Many are forecasting that 2018 will be the year blockchain makes it big. The technology may have started as the foundation of the digital currency Bitcoin, but this year we will see big players as well as ambitious upstarts use it to reduce costs, improve customer experiences, manage contracts, improve supply chains, manage ownership, enhance security, and much more.
At the most basic level, a blockchain is a computer file that is stored in a decentralized way, where many computers around the world keep a copy of it and ensure via very advanced cryptology that the changes to the file or transactions are legitimate.

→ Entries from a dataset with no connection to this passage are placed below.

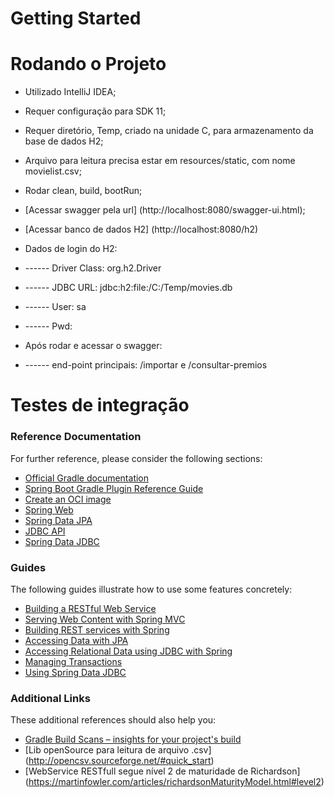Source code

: # Getting Started

# Rodando o Projeto

* Utilizado IntelliJ IDEA;
* Requer configuração para SDK 11;
* Requer diretório, Temp, criado na unidade C, para armazenamento da base de dados H2;
* Arquivo para leitura precisa estar em resources/static, com nome movielist.csv;
* Rodar clean, build, bootRun;

* [Acessar swagger pela url] (http://localhost:8080/swagger-ui.html);
* [Acessar banco de dados H2] (http://localhost:8080/h2) 
* Dados de login do H2: 
* ------ Driver Class: org.h2.Driver
* ------ JDBC URL: jdbc:h2:file:/C:/Temp/movies.db
* ------ User: sa
* ------ Pwd: 

* Após rodar e acessar o swagger: 
* ------ end-point principais: /importar e /consultar-premios 

# Testes de integração


### Reference Documentation
For further reference, please consider the following sections:

* [Official Gradle documentation](https://docs.gradle.org)
* [Spring Boot Gradle Plugin Reference Guide](https://docs.spring.io/spring-boot/docs/2.4.4/gradle-plugin/reference/html/)
* [Create an OCI image](https://docs.spring.io/spring-boot/docs/2.4.4/gradle-plugin/reference/html/#build-image)
* [Spring Web](https://docs.spring.io/spring-boot/docs/2.4.4/reference/htmlsingle/#boot-features-developing-web-applications)
* [Spring Data JPA](https://docs.spring.io/spring-boot/docs/2.4.4/reference/htmlsingle/#boot-features-jpa-and-spring-data)
* [JDBC API](https://docs.spring.io/spring-boot/docs/2.4.4/reference/htmlsingle/#boot-features-sql)
* [Spring Data JDBC](https://docs.spring.io/spring-data/jdbc/docs/current/reference/html/)

### Guides
The following guides illustrate how to use some features concretely:

* [Building a RESTful Web Service](https://spring.io/guides/gs/rest-service/)
* [Serving Web Content with Spring MVC](https://spring.io/guides/gs/serving-web-content/)
* [Building REST services with Spring](https://spring.io/guides/tutorials/bookmarks/)
* [Accessing Data with JPA](https://spring.io/guides/gs/accessing-data-jpa/)
* [Accessing Relational Data using JDBC with Spring](https://spring.io/guides/gs/relational-data-access/)
* [Managing Transactions](https://spring.io/guides/gs/managing-transactions/)
* [Using Spring Data JDBC](https://github.com/spring-projects/spring-data-examples/tree/master/jdbc/basics)

### Additional Links
These additional references should also help you:

* [Gradle Build Scans – insights for your project's build](https://scans.gradle.com#gradle)
* [Lib openSource para leitura de arquivo .csv] (http://opencsv.sourceforge.net/#quick_start)
* [WebService RESTfull segue nível 2 de maturidade de Richardson] (https://martinfowler.com/articles/richardsonMaturityModel.html#level2)

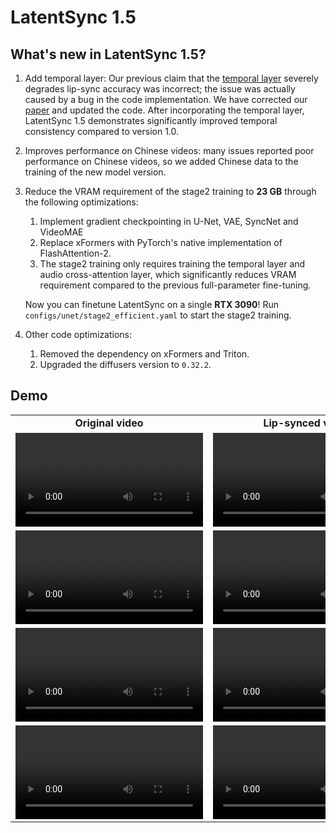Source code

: # LatentSync 1.5

## What's new in LatentSync 1.5?

1. Add temporal layer: Our previous claim that the [temporal layer](https://arxiv.org/abs/2307.04725) severely degrades lip-sync accuracy was incorrect; the issue was actually caused by a bug in the code implementation. We have corrected our [paper](https://arxiv.org/abs/2412.09262) and updated the code. After incorporating the temporal layer, LatentSync 1.5 demonstrates significantly improved temporal consistency compared to version 1.0.

2. Improves performance on Chinese videos: many issues reported poor performance on Chinese videos, so we added Chinese data to the training of the new model version.

3. Reduce the VRAM requirement of the stage2 training to **23 GB** through the following optimizations:

   1. Implement gradient checkpointing in U-Net, VAE, SyncNet and VideoMAE
   2. Replace xFormers with PyTorch's native implementation of FlashAttention-2.
   3. The stage2 training only requires training the temporal layer and audio cross-attention layer, which significantly reduces VRAM requirement compared to the previous full-parameter fine-tuning.

   Now you can finetune LatentSync on a single **RTX 3090**! Run` configs/unet/stage2_efficient.yaml` to start the stage2 training.

4. Other code optimizations:

   1. Removed the dependency on xFormers and Triton.
   2. Upgraded the diffusers version to `0.32.2`.

## Demo

<table class="center">
  <tr style="font-weight: bolder;text-align:center;">
        <td width="50%"><b>Original video</b></td>
        <td width="50%"><b>Lip-synced video</b></td>
  </tr>
  <tr>
    <td>
      <video src=https://github.com/user-attachments/assets/b0c8d1da-3fdc-4946-9800-1b2fd0ef9c7f controls preload></video>
    </td>
    <td>
      <video src=https://github.com/user-attachments/assets/25dd1733-44c7-42fe-805a-d612d4bc30e0 controls preload></video>
    </td>
  </tr>
  <tr>
    <td>
      <video src=https://github.com/user-attachments/assets/4e48e501-64b4-4b4f-a69c-ed18dd987b1f controls preload></video>
    </td>
    <td>
      <video src=https://github.com/user-attachments/assets/e690d91b-9fe5-4323-a60e-2b7f546f01bc controls preload></video>
    </td>
  </tr>
  <tr>
    <td>
      <video src=https://github.com/user-attachments/assets/e84e2c13-1deb-41f7-8382-048ba1922b71 controls preload></video>
    </td>
    <td>
      <video src=https://github.com/user-attachments/assets/5a5ba09f-590b-4eb3-8dfb-a199d8d1e276 controls preload></video>
    </td>
  </tr>
  <tr>
    <td>
      <video src=https://github.com/user-attachments/assets/11e4b2b6-64f4-4617-b005-059209fcaea5 controls preload></video>
    </td>
    <td>
      <video src=https://github.com/user-attachments/assets/38437475-3c90-4d08-b540-c8e819e93e0d controls preload></video>
    </td>
  </tr>
</table>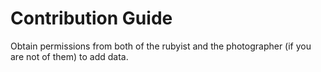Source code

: # Contribution Guide

Obtain permissions from both of the rubyist and the photographer (if you are not of them) to add data.
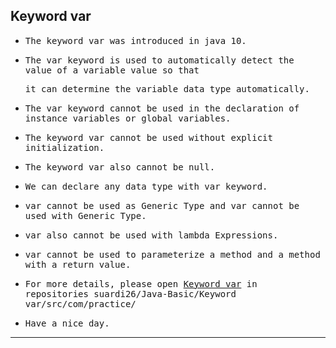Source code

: ## Keyword var

- <samp>The keyword var was introduced in java 10.</samp>
    
- <samp>The var keyword is used to automatically detect the value of a variable value so that</samp> 

  <samp>it can determine the variable data type automatically.</samp>

- <samp>The var keyword cannot be used in the declaration of instance variables or global variables.</samp>

- <samp>The keyword var cannot be used without explicit initialization.</samp>

- <samp>The keyword var also cannot be null.</samp>

- <samp>We can declare any data type with var keyword.</samp>

- <samp>var cannot be used as Generic Type and var cannot be used with Generic Type.</samp>

- <samp>var also cannot be used with lambda Expressions.</samp>

- <samp>var cannot be used to parameterize a method and a method with a return value.</samp>

- <samp>For more details, please open [Keyword var](https://github.com/suardi26/Java-Basic/tree/main/Keyword%20var/src/com/practice) in repositories suardi26/Java-Basic/Keyword var/src/com/practice/</samp>

- <samp>Have a nice day.</samp>

---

Following the proof-of-concept with Bitcoin, many started to see the potential implications of the blockchain as an entity separate from Bitcoin. In theory, it can be used to store any sort of transactional information in a way that eliminates the need for a trusted middle-man.
The most obvious applications were in finance, where it has been said that blockchain technology can effectively replace several of the key functions of a bank, such as settling payments, fraud detection and many aspects of compliance.
Several projects with the backing of internationally recognized names are already going ahead or are in development.
Deutsche Bank, HSBC and Société Générale have announced that they are implementing blockchain projects, and Nasdaq and Citibank have said they are working together to develop a payment processing system based around blockchain.
Another name to watch in the financial sphere is Ripple, which has partnered with American Express and Santander to build a blockchain-based international payment transfer system.
With the current international financial system involving trillions of dollars being transferred through often antiquated systems, incurring expense and security risk, it’s clear that a trustless and distributed system like blockchain could be highly transformational. According to analysts at Accenture, blockchain related initiatives have the potential to create efficiencies in large banks worth between $8 and $12 billion annually.
This year, however, it seems likely that attention may switch to uptake of the technology outside of the financial sector:
- Retail giant Walmart is already using blockchain in its Food Safety Collaboration Centre in Beijing to track farm origination details, batch numbers, factory and processing data, expiration dates, storage temperature and shipping details for pork.
- Governments like Dubai and Estonia are using blockchain technology to process and protect citizen data including registry, health, judicial and legislative information in a public ledger.
- In recruitment, a blockchain-based CV verification and matching service has been launched, which claims it will drastically cut the time taken by employers to check candidates’ qualifications and experience.
- Another startup, Viant, has developed a platform using a distributed ledger to track whether fish stocks are being managed in a sustainable way.
- Everledger use blockchain technology to track the provenance of diamonds, helping buyers to avoid fraud and the risk of acquiring conflict diamonds.
- And photographic technology company Kodak has announced that it is creating a blockchain-driven record keeping tool to track ownership and copyright for photographers.
Should blockchain be part of your business’s future? Whether it is right for you will probably depend on your answer to these questions:
- Can you use it to reduce costs and drive efficiencies?
If you rely on centralized, cumbersome or antiquated supply chain, inventory and ledger-management platforms, it’s likely you are wasting time and money – problems that blockchain technology may help you solve. Certainly banks have been so keen on it because of its potential for automating and securing middle-man functions such as settling payments and monitoring for fraudulent activity.
- Does your business face challenges around record keeping and deploying robust reporting and recording of transactions?
These are problems which blockchain solutions are specifically designed to solve. The immutability of the record has many potential implications for improving compliance procedures. Additionally the encrypted and distributed nature of the blockchain as a data storage medium can, if deployed properly, fill requirements for top-level security.
- Will driving efficiencies in these systems fit with your business objectives and help towards hitting KPI targets?
Adopting new technology simply because it’s new and without a clear strategy for putting it to work is often a cause of wasted time and money. If you can see (and demonstrate) that blockchain’s properties solve a particular problem or fill a particular need, then it’s a sign you should investigate more deeply.
- Are there security issues around who has access to data stored by your organization, and who has the right to edit or amend records you hold?
With blockchain, the use of public and private keys means that only those with permission can get access or make changes to data, and the lack of central control means no one can simply delete everything. When there are conditions such as a certain amount of time passing, or a number of votes being cast, before data can be released or changed, then this can be hard-coded and encrypted into the chain (a process known as creating a smart contract). If you need to restrict access to sensitive information, then blockchain makes it possible to do so for the first time without using a trusted guardian or gatekeeper.
Despite the amount of hype it has generated, blockchain is still an emerging technology and like all emerging technology it is often a little rough around the edges. When adopting technology at this stage, there’s often a low ratio of successes – those who use the tech to drive positive growth – to failures – those who don’t. But for those who do manage to get their approach right, the rewards are likely to make it all worthwhile.